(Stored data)
▬▬▬▬▬▬▬▬▬▬
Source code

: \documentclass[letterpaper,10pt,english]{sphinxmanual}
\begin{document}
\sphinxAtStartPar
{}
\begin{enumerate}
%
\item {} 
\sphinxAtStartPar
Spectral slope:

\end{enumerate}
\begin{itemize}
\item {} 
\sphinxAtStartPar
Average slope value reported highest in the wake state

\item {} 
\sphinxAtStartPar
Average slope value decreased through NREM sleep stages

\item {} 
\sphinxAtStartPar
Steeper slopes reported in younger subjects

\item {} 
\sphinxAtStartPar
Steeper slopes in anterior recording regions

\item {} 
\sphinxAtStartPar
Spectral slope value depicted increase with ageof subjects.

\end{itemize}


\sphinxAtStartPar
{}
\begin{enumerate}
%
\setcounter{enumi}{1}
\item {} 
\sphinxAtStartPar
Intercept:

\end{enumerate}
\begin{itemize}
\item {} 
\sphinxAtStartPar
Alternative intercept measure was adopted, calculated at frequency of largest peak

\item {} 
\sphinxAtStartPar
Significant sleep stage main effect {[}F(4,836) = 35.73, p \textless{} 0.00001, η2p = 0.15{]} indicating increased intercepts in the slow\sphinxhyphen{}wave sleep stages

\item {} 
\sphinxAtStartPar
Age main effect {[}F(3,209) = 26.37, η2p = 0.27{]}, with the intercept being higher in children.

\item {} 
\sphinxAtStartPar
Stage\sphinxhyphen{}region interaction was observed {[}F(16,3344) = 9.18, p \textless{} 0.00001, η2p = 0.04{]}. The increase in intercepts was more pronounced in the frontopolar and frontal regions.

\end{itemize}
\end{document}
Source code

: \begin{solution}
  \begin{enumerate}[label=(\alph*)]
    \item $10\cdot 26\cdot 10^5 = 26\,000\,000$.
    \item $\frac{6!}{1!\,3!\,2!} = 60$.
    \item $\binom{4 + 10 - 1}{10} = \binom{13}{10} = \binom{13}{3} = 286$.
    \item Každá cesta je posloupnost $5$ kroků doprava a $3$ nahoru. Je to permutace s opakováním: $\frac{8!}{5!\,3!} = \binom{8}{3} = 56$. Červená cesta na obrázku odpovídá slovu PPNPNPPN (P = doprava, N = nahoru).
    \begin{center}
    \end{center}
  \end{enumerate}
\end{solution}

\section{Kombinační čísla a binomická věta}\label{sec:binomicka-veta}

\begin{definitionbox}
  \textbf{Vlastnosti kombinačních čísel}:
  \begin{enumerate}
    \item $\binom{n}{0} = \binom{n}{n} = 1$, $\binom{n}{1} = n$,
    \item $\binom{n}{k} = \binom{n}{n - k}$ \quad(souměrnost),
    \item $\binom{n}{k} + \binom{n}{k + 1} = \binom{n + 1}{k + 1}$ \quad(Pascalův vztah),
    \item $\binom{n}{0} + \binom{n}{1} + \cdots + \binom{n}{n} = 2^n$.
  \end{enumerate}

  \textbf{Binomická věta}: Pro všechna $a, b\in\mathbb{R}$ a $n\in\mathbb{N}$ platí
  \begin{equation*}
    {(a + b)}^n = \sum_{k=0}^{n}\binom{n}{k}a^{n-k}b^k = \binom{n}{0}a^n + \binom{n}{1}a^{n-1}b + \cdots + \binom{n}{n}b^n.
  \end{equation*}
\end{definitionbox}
▬▬▬▬▬▬▬▬▬▬
Exercise objective =
Copy the records above. Keep every word as it is.

Answer to this exercise =
Source code

: \documentclass[letterpaper,10pt,english]{sphinxmanual}
\begin{document}
\sphinxAtStartPar
{}
\begin{enumerate}
%
\item {} 
\sphinxAtStartPar
Spectral slope:

\end{enumerate}
\begin{itemize}
\item {} 
\sphinxAtStartPar
Average slope value reported highest in the wake state

\item {} 
\sphinxAtStartPar
Average slope value decreased through NREM sleep stages

\item {} 
\sphinxAtStartPar
Steeper slopes reported in younger subjects

\item {} 
\sphinxAtStartPar
Steeper slopes in anterior recording regions

\item {} 
\sphinxAtStartPar
Spectral slope value depicted increase with ageof subjects.

\end{itemize}


\sphinxAtStartPar
{}
\begin{enumerate}
%
\setcounter{enumi}{1}
\item {} 
\sphinxAtStartPar
Intercept:

\end{enumerate}
\begin{itemize}
\item {} 
\sphinxAtStartPar
Alternative intercept measure was adopted, calculated at frequency of largest peak

\item {} 
\sphinxAtStartPar
Significant sleep stage main effect {[}F(4,836) = 35.73, p \textless{} 0.00001, η2p = 0.15{]} indicating increased intercepts in the slow\sphinxhyphen{}wave sleep stages

\item {} 
\sphinxAtStartPar
Age main effect {[}F(3,209) = 26.37, η2p = 0.27{]}, with the intercept being higher in children.

\item {} 
\sphinxAtStartPar
Stage\sphinxhyphen{}region interaction was observed {[}F(16,3344) = 9.18, p \textless{} 0.00001, η2p = 0.04{]}. The increase in intercepts was more pronounced in the frontopolar and frontal regions.

\end{itemize}
\end{document}
Source code

: \begin{solution}
  \begin{enumerate}[label=(\alph*)]
    \item $10\cdot 26\cdot 10^5 = 26\,000\,000$.
    \item $\frac{6!}{1!\,3!\,2!} = 60$.
    \item $\binom{4 + 10 - 1}{10} = \binom{13}{10} = \binom{13}{3} = 286$.
    \item Každá cesta je posloupnost $5$ kroků doprava a $3$ nahoru. Je to permutace s opakováním: $\frac{8!}{5!\,3!} = \binom{8}{3} = 56$. Červená cesta na obrázku odpovídá slovu PPNPNPPN (P = doprava, N = nahoru).
    \begin{center}
    \end{center}
  \end{enumerate}
\end{solution}

\section{Kombinační čísla a binomická věta}\label{sec:binomicka-veta}

\begin{definitionbox}
  \textbf{Vlastnosti kombinačních čísel}:
  \begin{enumerate}
    \item $\binom{n}{0} = \binom{n}{n} = 1$, $\binom{n}{1} = n$,
    \item $\binom{n}{k} = \binom{n}{n - k}$ \quad(souměrnost),
    \item $\binom{n}{k} + \binom{n}{k + 1} = \binom{n + 1}{k + 1}$ \quad(Pascalův vztah),
    \item $\binom{n}{0} + \binom{n}{1} + \cdots + \binom{n}{n} = 2^n$.
  \end{enumerate}

  \textbf{Binomická věta}: Pro všechna $a, b\in\mathbb{R}$ a $n\in\mathbb{N}$ platí
  \begin{equation*}
    {(a + b)}^n = \sum_{k=0}^{n}\binom{n}{k}a^{n-k}b^k = \binom{n}{0}a^n + \binom{n}{1}a^{n-1}b + \cdots + \binom{n}{n}b^n.
  \end{equation*}
\end{definitionbox}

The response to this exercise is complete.